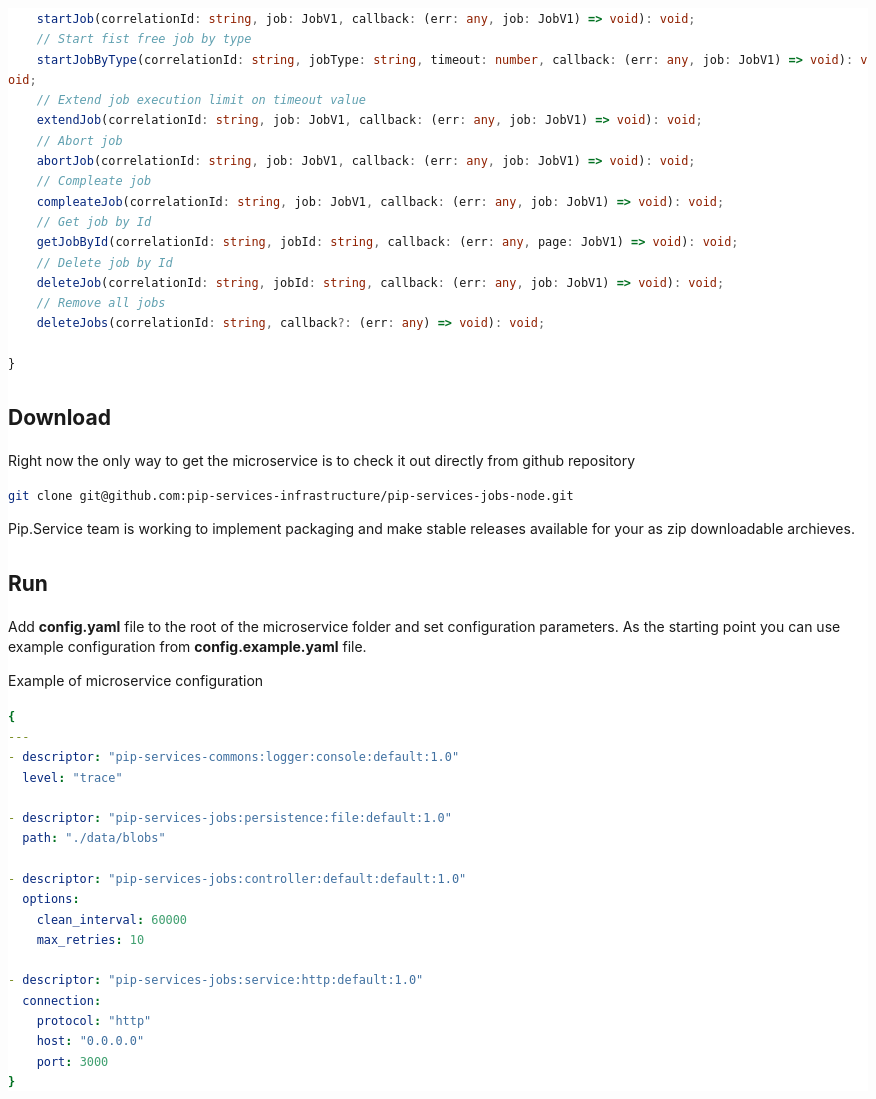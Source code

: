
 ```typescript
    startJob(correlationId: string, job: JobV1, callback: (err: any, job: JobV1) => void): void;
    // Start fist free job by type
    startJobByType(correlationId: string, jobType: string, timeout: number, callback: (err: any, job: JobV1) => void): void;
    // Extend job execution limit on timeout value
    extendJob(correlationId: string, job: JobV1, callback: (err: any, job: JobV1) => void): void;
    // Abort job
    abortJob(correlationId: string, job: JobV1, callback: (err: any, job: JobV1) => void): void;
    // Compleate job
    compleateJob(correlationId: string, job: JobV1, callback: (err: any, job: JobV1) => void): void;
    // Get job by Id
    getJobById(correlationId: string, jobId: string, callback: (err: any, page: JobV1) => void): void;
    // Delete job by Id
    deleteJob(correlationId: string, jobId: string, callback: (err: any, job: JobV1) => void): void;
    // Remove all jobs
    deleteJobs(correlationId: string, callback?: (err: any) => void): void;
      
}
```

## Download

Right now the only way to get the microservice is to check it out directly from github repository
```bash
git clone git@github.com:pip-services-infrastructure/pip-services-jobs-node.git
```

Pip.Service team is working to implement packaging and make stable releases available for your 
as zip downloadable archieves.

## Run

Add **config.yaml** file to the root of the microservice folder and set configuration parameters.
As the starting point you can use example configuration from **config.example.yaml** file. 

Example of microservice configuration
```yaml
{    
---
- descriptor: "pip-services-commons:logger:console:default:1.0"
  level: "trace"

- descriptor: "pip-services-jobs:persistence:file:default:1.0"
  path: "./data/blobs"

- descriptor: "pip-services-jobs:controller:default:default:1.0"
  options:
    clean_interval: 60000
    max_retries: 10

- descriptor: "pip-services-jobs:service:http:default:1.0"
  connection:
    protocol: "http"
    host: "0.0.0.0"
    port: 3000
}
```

*Task instructions*: Copy each line of the entries that includes the word "microservice".

*Solution below*:
Right now the only way to get the microservice is to check it out directly from github repository
Add **config.yaml** file to the root of the microservice folder and set configuration parameters.
Example of microservice configuration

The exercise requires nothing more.